(Plain-text document sources)
★ ★ ★ ★ ★

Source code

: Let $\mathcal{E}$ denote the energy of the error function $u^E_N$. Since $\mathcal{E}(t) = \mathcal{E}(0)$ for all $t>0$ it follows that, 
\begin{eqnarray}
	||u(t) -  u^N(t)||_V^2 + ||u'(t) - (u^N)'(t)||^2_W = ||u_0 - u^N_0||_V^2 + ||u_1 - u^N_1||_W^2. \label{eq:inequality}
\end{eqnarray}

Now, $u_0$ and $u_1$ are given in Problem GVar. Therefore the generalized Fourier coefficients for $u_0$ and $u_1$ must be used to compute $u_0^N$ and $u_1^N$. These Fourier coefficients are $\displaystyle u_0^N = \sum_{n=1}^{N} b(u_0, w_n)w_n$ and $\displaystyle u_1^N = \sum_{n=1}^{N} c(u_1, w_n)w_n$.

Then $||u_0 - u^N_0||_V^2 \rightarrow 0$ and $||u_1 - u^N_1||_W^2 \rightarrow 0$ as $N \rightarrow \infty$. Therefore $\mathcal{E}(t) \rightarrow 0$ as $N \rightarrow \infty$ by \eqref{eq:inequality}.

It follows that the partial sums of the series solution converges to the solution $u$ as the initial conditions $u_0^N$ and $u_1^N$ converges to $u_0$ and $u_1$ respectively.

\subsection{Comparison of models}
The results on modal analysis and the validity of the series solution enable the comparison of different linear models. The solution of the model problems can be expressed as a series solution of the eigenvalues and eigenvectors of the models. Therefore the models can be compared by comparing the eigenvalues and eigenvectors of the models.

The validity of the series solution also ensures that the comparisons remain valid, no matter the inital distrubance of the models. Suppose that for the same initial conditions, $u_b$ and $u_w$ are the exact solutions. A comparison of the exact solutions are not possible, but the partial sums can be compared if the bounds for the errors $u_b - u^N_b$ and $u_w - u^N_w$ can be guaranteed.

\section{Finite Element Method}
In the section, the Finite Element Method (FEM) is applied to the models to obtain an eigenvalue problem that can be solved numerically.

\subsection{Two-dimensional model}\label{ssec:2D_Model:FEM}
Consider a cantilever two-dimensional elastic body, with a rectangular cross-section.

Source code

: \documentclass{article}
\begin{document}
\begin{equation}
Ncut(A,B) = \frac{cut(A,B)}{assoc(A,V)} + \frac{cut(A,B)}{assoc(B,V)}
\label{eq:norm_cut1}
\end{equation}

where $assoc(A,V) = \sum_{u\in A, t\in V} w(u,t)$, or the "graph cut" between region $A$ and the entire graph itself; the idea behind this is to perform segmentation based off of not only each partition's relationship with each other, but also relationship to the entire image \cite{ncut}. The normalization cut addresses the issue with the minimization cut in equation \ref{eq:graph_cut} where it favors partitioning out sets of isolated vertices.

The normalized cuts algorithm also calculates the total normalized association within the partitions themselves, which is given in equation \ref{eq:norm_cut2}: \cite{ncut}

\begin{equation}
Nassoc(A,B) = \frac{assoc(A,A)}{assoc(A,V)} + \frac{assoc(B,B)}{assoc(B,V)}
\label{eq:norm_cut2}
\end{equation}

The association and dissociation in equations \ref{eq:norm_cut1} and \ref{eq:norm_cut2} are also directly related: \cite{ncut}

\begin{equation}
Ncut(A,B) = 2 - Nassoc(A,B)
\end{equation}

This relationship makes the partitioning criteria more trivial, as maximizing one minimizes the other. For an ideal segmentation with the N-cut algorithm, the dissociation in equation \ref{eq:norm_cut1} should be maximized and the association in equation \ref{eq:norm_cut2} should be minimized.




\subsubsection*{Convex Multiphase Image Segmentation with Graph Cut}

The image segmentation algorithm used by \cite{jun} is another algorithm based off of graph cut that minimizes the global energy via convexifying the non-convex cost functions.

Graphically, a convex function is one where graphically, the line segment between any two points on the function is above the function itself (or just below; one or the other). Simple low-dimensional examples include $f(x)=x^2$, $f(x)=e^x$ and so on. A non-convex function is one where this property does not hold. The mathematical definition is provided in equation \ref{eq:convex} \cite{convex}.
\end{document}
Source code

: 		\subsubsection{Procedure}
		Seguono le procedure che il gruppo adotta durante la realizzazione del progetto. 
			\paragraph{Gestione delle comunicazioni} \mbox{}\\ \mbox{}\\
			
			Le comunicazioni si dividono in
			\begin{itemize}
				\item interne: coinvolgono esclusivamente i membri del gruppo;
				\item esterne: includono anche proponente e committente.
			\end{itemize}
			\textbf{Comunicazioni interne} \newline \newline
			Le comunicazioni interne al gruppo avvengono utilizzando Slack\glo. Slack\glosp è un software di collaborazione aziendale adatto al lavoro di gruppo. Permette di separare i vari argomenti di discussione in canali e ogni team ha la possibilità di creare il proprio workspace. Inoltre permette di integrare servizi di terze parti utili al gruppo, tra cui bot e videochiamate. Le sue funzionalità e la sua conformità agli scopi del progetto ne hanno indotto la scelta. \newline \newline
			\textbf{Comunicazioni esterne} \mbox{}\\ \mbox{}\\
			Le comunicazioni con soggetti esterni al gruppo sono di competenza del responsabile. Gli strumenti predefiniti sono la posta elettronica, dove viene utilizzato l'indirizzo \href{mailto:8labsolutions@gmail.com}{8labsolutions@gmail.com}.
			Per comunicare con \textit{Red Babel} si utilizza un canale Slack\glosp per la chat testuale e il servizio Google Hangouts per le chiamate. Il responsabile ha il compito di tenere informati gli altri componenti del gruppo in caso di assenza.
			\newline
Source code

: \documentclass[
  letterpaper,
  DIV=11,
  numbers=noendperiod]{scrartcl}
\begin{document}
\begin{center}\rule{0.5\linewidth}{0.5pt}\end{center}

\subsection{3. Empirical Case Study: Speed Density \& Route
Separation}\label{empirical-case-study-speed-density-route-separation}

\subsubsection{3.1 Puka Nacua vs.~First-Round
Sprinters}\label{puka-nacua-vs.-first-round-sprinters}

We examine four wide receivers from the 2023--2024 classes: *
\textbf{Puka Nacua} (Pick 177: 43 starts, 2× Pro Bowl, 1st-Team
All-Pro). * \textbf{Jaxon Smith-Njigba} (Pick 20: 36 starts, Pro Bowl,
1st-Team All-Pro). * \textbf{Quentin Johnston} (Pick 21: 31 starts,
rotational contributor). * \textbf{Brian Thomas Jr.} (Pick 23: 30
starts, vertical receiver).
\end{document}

★ ★ ★ ★ ★

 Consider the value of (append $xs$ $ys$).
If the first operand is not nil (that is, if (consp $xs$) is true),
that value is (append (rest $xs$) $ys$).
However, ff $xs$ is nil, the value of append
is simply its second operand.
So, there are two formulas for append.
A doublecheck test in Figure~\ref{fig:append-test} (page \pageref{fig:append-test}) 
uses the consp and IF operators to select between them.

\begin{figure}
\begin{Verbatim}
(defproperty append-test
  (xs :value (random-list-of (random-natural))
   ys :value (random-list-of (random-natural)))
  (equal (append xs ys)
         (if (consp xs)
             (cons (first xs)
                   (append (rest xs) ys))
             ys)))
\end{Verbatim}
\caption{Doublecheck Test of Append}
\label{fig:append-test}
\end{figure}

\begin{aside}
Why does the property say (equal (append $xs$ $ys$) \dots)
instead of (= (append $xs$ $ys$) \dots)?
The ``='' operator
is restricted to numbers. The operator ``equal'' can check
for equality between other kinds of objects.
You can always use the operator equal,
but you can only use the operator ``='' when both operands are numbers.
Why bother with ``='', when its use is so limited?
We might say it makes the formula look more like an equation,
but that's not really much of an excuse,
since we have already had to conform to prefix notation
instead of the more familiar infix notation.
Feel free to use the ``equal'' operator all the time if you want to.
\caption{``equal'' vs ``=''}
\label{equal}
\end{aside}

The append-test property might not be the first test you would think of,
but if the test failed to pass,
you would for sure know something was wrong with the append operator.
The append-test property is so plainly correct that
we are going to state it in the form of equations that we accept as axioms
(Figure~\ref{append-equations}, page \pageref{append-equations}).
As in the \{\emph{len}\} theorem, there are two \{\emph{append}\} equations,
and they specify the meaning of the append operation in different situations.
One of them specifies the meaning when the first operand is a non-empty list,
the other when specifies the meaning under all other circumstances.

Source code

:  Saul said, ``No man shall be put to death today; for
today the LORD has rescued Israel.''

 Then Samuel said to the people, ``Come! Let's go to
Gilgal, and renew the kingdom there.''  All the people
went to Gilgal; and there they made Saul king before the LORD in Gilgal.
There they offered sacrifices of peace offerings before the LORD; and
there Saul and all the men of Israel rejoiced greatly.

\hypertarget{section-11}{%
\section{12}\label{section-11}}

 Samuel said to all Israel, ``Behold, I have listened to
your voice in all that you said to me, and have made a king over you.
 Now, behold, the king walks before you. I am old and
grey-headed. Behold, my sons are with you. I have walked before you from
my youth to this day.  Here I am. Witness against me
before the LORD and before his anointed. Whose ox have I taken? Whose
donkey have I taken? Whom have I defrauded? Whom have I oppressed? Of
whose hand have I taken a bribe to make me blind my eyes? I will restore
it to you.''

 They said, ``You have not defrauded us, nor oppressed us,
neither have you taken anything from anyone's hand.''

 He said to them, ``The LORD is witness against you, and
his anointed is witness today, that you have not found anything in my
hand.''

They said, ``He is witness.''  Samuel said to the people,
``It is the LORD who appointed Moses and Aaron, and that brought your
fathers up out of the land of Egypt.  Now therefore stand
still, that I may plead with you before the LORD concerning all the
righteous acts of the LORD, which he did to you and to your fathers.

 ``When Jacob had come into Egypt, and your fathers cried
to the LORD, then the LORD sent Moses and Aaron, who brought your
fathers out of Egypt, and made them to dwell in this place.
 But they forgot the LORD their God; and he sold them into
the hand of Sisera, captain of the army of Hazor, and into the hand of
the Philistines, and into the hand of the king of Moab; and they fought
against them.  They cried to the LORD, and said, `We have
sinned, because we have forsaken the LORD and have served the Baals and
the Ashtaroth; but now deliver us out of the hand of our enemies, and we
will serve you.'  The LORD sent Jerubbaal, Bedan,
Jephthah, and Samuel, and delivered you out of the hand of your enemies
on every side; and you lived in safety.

★ ★ ★ ★ ★

(Problem statement) Show the lines of the records that include the string "from".

(Result of this task)
We examine four wide receivers from the 2023--2024 classes: *
grey-headed. Behold, my sons are with you. I have walked before you from
neither have you taken anything from anyone's hand.''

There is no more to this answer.